Une liste noire incontestable
Que dit la résolution ? Elle établit un état des lieux s’appuyant sur les nombreux témoignages et documents incontestables : travail forcé, séparation des familles, viols, internements de masse, politiques de stérilisation et d’élimination de l’identité ouïghour, etc. Une liste noire suffisamment longue d’atteintes aux droits de l’homme que la résolution dénonce sans ambiguïté : « Ces éléments (…) témoignent d’une intention de détruire l’identité, les liens communautaires ouïghours, les possibilité de filiation et les liens entre générations et plus généralement de détruire les Ouïghours, y compris biologiquement en tant que groupe à part entière. » Et de conclure : « Ces violences politiques extrêmes et systématiques, organisées et planifiées par l’État chinois, sont constitutives d’un génocide. » La République en marche, qui avait mobilisé ses membres ainsi que le Modem et Agir ensemble, explique son soutien au Parti socialiste pour « symboliquement manifester un accord sur le fond et s’inscrire dans le mouvement des autres parlements européens qui ont adopté de telles résolutions ».
L’abstention ambiguë du Parti communiste
Le génocide des Ouïghours reconnu cette fois, mieux vaut tard que jamais, par nos parlementaires n’a pas non plus retenu l’attention du Parti communiste et de la France insoumise qui se sont, contre toute attente, abstenus ! « La dénonciation d’un génocide et d’un crime contre l’humanité n’appartient pas au législateur », a dénoncé au nom du groupe communiste le député Jean-Paul Lecoq.
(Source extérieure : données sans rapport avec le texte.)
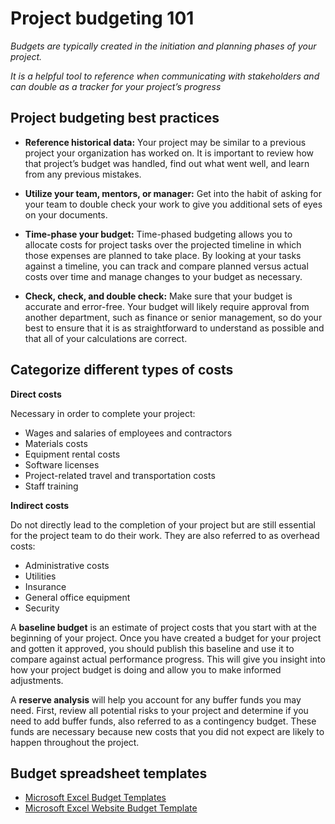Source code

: # Project budgeting 101

*Budgets are typically created in the initiation and planning phases of your project.*

*It is a helpful tool to reference when communicating with stakeholders and can double as a tracker for your project’s progress*

## Project budgeting best practices

* __Reference historical data:__ Your project may be similar to a previous project your organization has worked on. It is important to review how that project’s budget was handled, find out what went well, and learn from any previous mistakes.

* __Utilize your team, mentors, or manager:__ Get into the habit of asking for your team to double check your work to give you additional sets of eyes on your documents.

* __Time-phase your budget:__ Time-phased budgeting allows you to allocate costs for project tasks over the projected timeline in which those expenses are planned to take place. By looking at your tasks against a timeline, you can track and compare planned versus actual costs over time and manage changes to your budget as necessary.

* __Check, check, and double check:__ Make sure that your budget is accurate and error-free. Your budget will likely require approval from another department, such as finance or senior management, so do your best to ensure that it is as straightforward to understand as possible and that all of your calculations are correct.

## Categorize different types of costs

__Direct costs__

Necessary in order to complete your project:
* Wages and salaries of employees and contractors 
* Materials costs
* Equipment rental costs
* Software licenses 
* Project-related travel and transportation costs
* Staff training

__Indirect costs__

Do not directly lead to the completion of your project but are still essential for the project team to do their work. They are also referred to as overhead costs:
* Administrative costs
* Utilities
* Insurance 
* General office equipment 
* Security

A __baseline budget__ is an estimate of project costs that you start with at the beginning of your project. Once you have created a budget for your project and gotten it approved, you should publish this baseline and use it to compare against actual performance progress. This will give you insight into how your project budget is doing and allow you to make informed adjustments.

A __reserve analysis__ will help you account for any buffer funds you may need. First, review all potential risks to your project and determine if you need to add buffer funds, also referred to as a contingency budget. These funds are necessary because new costs that you did not expect are likely to happen throughout the project.

## Budget spreadsheet templates
* [Microsoft Excel Budget Templates](https://create.microsoft.com/en-us/template/website-budget-142337c5-35f0-4e42-ab85-0643840d738c)
* [Microsoft Excel Website Budget Template](https://create.microsoft.com/en-us/templates/budgets)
Comme si un génocide relevait d’une simple revendication s’exprimant dans la rue à coups de slogans et de banderoles. Et le législateur a toujours bon dos quoi qu’il fasse, puisqu’on lui reproche tout et son contraire… C’est le privilège de la contestation permanente. Mais, sans tirer sur l’ambulance, comment une formation de gauche peut-elle boycotter une telle résolution qui a le mérite d’être claire et d’engager la position de la France sur ces agissements inhumains ? Le Parti communiste serait-il encore séduit par le communisme totalitaire au point d’oser préférer au dialogue le mensonge et la dissimulation ? Ou n’est-il pas totalement au clair avec les années noires du stalinisme au risque de soutenir un génocidaire, le « communiste » Xi Jinping ?
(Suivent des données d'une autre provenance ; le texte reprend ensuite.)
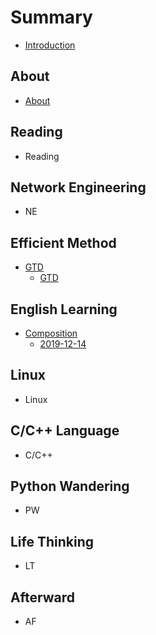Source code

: # Summary

* [Introduction](README.md)

## About
* [About](About/about.md)

## Reading
* Reading

## Network Engineering
* NE

## Efficient Method
* [GTD](Efficient_Method/GTD/README.md)
    * [GTD](Efficient_Method/GTD/GTD.md)

## English Learning
* [Composition](English_Learning/Composition/README.md)
    * [2019-12-14](English_Learning/Composition/2019-12-14.md)

## Linux
* Linux

## C/C++ Language
* C/C++

## Python Wandering
* PW

## Life Thinking
* LT

## Afterward
* AF

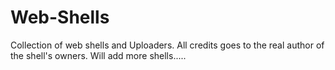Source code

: # Web-Shells
Collection of web shells and Uploaders.
All credits goes to the real author of the shell's owners.
Will add more shells.....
LFI arc-boutée sur ses principes
Pour La France insoumise, cette décision de s’abstenir relève aussi, au choix, d’un désordre intellectuel ou d’une forme d’amnésie, qu’on a bien du mal à cerner. Oui, LFI prétend soutenir les Ouïghours contre le régime chinois coupable de crimes contre l’humanité. Mais non, estime Clémentine Autain, ce sujet doit rester sur le terrain des ONG et des universitaires, seuls légitimes à caractériser un génocide. C’est bien connu pour LFI, nos députés, dont elle fait partie, sont toutes et tous esclaves du « système » !
« Il s’agit d’une question juridique et politique », argumente-t-elle. En se justifiant : « Des députés vont voter ce texte et continuer de soutenir un gouvernement qui prend le thé avec les responsables du massacre. » Fidèle à ses positions protestataires et arc-boutée sur ses principes, même quand il s’agit de se prononcer officiellement contre un génocide dans le cadre du Parlement, La France insoumise, mais toujours soumise à son idéologie, préfère instrumentaliser un sujet dont la gravité devrait dépasser les querelles politiques et les slogans stériles, au lieu de rallier un consensus national. Certes, cette résolution qui a une valeur hautement symbolique à deux semaines de l’ouverture des Jeux olympiques d’hiver à Pékin, n’a pas de conséquence contraignante pour l’empire du Milieu. Mais, pour certains de nos élus attirés par l’attraction du vide, entre ne rien faire et faire un peu, il vaut mieux ne rien faire. En politique, à force de surenchère partisane dans la démagogie, c’est l’inaction qui menace la démocratie et non le pragmatisme. Et à force de se prendre les pieds dans son propre tapis, on finit par tomber.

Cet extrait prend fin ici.